Pour chaque éléments extérieur ou intérieur les voyants vont s’allumer. La couleur des voyants va dépendre de l’alpiniste. Par exemple : le temps est dégagé, la journée s’annonce ensoleillée = voyant vert ! Vous sentez la fatigue arriver = voyant orange ! L’un des membres de la cordée est débutant et ne se sent pas du tout à l’aise = voyant rouge ! Vous avez explosé l’horaire = voyant rouge ! Exposition très importante = le voyant peut être orange ou rouge selon le niveau de l’alpiniste.
Tous ces voyants vont vous donner une image globale qu’il est nécessaire d’analyser/d’écouter afin de prendre la bonne décision. Si votre tableau général d’alarme ressemble à un sapin de noël, pas besoin de réfléchir longtemps pour réaliser qu’il faut renoncer au plus vite !
Exercice pratique : Replongez vous dans votre dernière course. Fermez les yeux et imaginez vos sensations, les paysages, l’itinéraire, vos compagnons de cordé et l’objectif fixé. Imaginez maintenant à quoi ressemblerait votre tableau d’alarme. Quelles seraient les lumières allumées ? Quels seraient les différents voyants ? La fatigue ? Le temps ? Les risques d’avalanche ? L’équipement ? etc. Quels sont les lumières qui se sont allumées ? S’il y avait des voyants rouges ou oranges, avez vous malgré tout continué ? A combien de voyants estimez vous qu’il soit nécessaire de s’arrêter ?

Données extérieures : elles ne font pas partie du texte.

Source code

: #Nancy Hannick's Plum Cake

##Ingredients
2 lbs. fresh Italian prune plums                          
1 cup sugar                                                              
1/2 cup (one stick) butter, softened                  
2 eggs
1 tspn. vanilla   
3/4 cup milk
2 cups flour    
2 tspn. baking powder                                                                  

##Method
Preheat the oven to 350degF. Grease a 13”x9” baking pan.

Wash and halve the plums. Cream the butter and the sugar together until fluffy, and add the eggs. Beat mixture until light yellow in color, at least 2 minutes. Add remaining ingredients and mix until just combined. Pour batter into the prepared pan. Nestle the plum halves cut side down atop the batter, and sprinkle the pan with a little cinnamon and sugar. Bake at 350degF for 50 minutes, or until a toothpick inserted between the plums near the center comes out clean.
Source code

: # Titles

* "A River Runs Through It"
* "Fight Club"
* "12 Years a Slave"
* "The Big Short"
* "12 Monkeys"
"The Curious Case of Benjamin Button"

Certaines courses qui nécessitent un engagement extrême peuvent faire que les lumières oranges restent allumées tout au long de la course.
Exemples de renoncements
Durant ma modeste expérience en montagne j’ai dû renoncer de nombreuses fois aux sommets auxquels je prétendais.
Les pointes Lachenal
Comme expliqué plus en détail dans le podcast qui raconte cette course, nous avons fait demi tour à cause de plusieurs facteurs. Une mauvaise analyse du terrain qui venait d’un manque d’expérience nous a amené à nous engager dans une pente à 40° complètement gelée. Nous n’avions pas les piolets adéquats ni l’expérience nécessaire et nous avons vite eu les mollets en feu à force de tenir sur les pointes avant de nos crampons ! Nous sommes donc redescendu du peu que nous avions monté pour se rapatrier sur une course bien plus accessible pour nous : l’arête à Laurence.
Le Coillu à Bordel
Sortie de ski de randonnée mythique des Aravis, nous étions sorti par risque 4 indiqué au BERA (Bulletin d’Estimation des Risques Avalanche). Le risque était donc important et nous le savions. Nous avons fait la marche d’approche qui n’était pas exposée au risque d’avalanche. Arrivé en bas du couloir (suffisamment loin pour ne pas finir en bonhomme de neige), nous avons analysé la situation et définit que les risques d’avalanches étaient trop importants : signes de coulées, températures élevées, neige instable, pente supérieure à 30°, etc. Nous avons donc continué à gambader dans la combe qui ne représentait pas de risque majeur. Une petite précision : je ne serai jamais sorti par risque 4 seul. J’étais accompagné de quelqu’un de beaucoup plus expérimenté que moi et je lui faisait confiance sur ses connaissances en nivologie.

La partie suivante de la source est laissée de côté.